*Exercise prompt*.
All that is wanted is an exact copy of the line containing "between -2 and 2.|" and the lines after it, through the end of the records.
─── Supplied entries
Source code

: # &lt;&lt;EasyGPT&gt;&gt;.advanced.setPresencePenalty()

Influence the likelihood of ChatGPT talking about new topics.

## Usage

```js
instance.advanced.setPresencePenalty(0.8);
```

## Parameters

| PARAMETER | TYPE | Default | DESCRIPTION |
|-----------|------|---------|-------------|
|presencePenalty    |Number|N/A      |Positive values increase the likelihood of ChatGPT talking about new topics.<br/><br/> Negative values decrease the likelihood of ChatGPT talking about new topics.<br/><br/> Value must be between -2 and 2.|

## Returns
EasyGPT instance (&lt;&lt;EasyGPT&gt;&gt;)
──────
*Result of the exercise*.
|presencePenalty    |Number|N/A      |Positive values increase the likelihood of ChatGPT talking about new topics.<br/><br/> Negative values decrease the likelihood of ChatGPT talking about new topics.<br/><br/> Value must be between -2 and 2.|

## Returns
EasyGPT instance (&lt;&lt;EasyGPT&gt;&gt;)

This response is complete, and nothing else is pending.